### About this exercise
The data below must be repeated exactly. Leave nothing out.

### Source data
· · · ·

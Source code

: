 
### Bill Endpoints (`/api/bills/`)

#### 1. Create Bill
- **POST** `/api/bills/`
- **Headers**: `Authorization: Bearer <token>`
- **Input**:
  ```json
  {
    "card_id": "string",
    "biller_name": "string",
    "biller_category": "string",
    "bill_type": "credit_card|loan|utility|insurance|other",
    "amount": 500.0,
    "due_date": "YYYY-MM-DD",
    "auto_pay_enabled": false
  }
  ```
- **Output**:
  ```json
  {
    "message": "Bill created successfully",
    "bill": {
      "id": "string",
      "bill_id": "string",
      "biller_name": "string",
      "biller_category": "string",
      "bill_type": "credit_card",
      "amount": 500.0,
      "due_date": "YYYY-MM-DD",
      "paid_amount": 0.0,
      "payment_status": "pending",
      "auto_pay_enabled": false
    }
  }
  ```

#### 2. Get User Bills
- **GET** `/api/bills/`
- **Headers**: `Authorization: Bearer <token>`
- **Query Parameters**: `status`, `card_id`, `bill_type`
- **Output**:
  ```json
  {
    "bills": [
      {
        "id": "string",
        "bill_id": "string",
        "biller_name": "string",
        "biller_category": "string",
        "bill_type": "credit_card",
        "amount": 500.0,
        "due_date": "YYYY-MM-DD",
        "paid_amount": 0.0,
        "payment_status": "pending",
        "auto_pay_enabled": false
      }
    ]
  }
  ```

· · · ·

### Reply to the exercise
Source code

: 
### Bill Endpoints (`/api/bills/`)

#### 1. Create Bill
- **POST** `/api/bills/`
- **Headers**: `Authorization: Bearer <token>`
- **Input**:
  ```json
  {
    "card_id": "string",
    "biller_name": "string",
    "biller_category": "string",
    "bill_type": "credit_card|loan|utility|insurance|other",
    "amount": 500.0,
    "due_date": "YYYY-MM-DD",
    "auto_pay_enabled": false
  }
  ```
- **Output**:
  ```json
  {
    "message": "Bill created successfully",
    "bill": {
      "id": "string",
      "bill_id": "string",
      "biller_name": "string",
      "biller_category": "string",
      "bill_type": "credit_card",
      "amount": 500.0,
      "due_date": "YYYY-MM-DD",
      "paid_amount": 0.0,
      "payment_status": "pending",
      "auto_pay_enabled": false
    }
  }
  ```

#### 2. Get User Bills
- **GET** `/api/bills/`
- **Headers**: `Authorization: Bearer <token>`
- **Query Parameters**: `status`, `card_id`, `bill_type`
- **Output**:
  ```json
  {
    "bills": [
      {
        "id": "string",
        "bill_id": "string",
        "biller_name": "string",
        "biller_category": "string",
        "bill_type": "credit_card",
        "amount": 500.0,
        "due_date": "YYYY-MM-DD",
        "paid_amount": 0.0,
        "payment_status": "pending",
        "auto_pay_enabled": false
      }
    ]
  }
  ```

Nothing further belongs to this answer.